Blocking expression of inhibitory receptor NKG2A overcomes tumor resistance to NK cells
A key mechanism of tumor resistance to immune cells is mediated by expression of peptide-loaded HLA-E in tumor cells, which suppresses natural killer (NK) cell activity via ligation of the NK inhibitory receptor CD94/NKG2A. Gene expression data from approximately 10,000 tumor samples showed widespread HLAE expression, with levels correlating with those of KLRC1 (NKG2A) and KLRD1 (CD94). To bypass HLA-E inhibition, we developed a way to generate highly functional NK cells lacking NKG2A. Constructs containing a single-chain variable fragment derived from an anti-NKG2A antibody were linked to endoplasmic reticulum-retention domains.
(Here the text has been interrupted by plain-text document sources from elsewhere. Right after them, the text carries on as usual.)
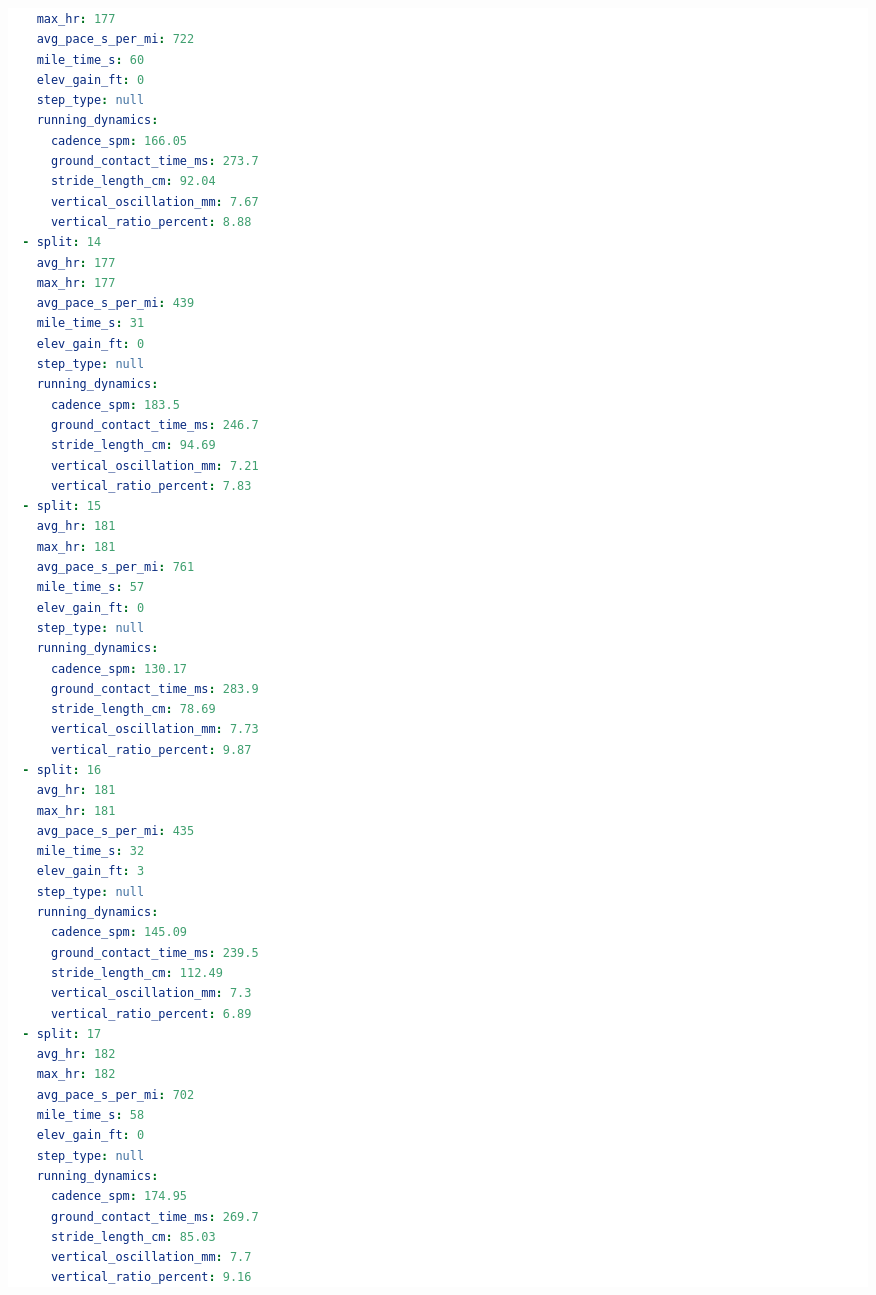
 ```yaml
    max_hr: 177
    avg_pace_s_per_mi: 722
    mile_time_s: 60
    elev_gain_ft: 0
    step_type: null
    running_dynamics:
      cadence_spm: 166.05
      ground_contact_time_ms: 273.7
      stride_length_cm: 92.04
      vertical_oscillation_mm: 7.67
      vertical_ratio_percent: 8.88
  - split: 14
    avg_hr: 177
    max_hr: 177
    avg_pace_s_per_mi: 439
    mile_time_s: 31
    elev_gain_ft: 0
    step_type: null
    running_dynamics:
      cadence_spm: 183.5
      ground_contact_time_ms: 246.7
      stride_length_cm: 94.69
      vertical_oscillation_mm: 7.21
      vertical_ratio_percent: 7.83
  - split: 15
    avg_hr: 181
    max_hr: 181
    avg_pace_s_per_mi: 761
    mile_time_s: 57
    elev_gain_ft: 0
    step_type: null
    running_dynamics:
      cadence_spm: 130.17
      ground_contact_time_ms: 283.9
      stride_length_cm: 78.69
      vertical_oscillation_mm: 7.73
      vertical_ratio_percent: 9.87
  - split: 16
    avg_hr: 181
    max_hr: 181
    avg_pace_s_per_mi: 435
    mile_time_s: 32
    elev_gain_ft: 3
    step_type: null
    running_dynamics:
      cadence_spm: 145.09
      ground_contact_time_ms: 239.5
      stride_length_cm: 112.49
      vertical_oscillation_mm: 7.3
      vertical_ratio_percent: 6.89
  - split: 17
    avg_hr: 182
    max_hr: 182
    avg_pace_s_per_mi: 702
    mile_time_s: 58
    elev_gain_ft: 0
    step_type: null
    running_dynamics:
      cadence_spm: 174.95
      ground_contact_time_ms: 269.7
      stride_length_cm: 85.03
      vertical_oscillation_mm: 7.7
      vertical_ratio_percent: 9.16
```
After retroviral transduction in human peripheral blood NK cells, these NKG2A Protein Expression Blockers (PEBLs) abrogated NKG2A expression. The resulting NKG2Anull NK cells had higher cytotoxicity against HLA-E-expressing tumor cells. Transduction of anti-NKG2A PEBL produced more potent cytotoxicity than interference with an anti-NKG2A antibody and prevented de novo NKG2A expression, without affecting NK cell proliferation. In immunodeficient mice, NKG2Anull NK cells were significantly more powerful than NKG2A+ NK cells against HLA-E-expressing tumors. Thus, NKG2A downregulation evades the HLA-E cancer immune-checkpoint, and increases the anti-tumor activity of NK cell infusions. Because this strategy is easily adaptable to current protocols for clinical-grade immune cell processing, its clinical testing is feasible and warranted.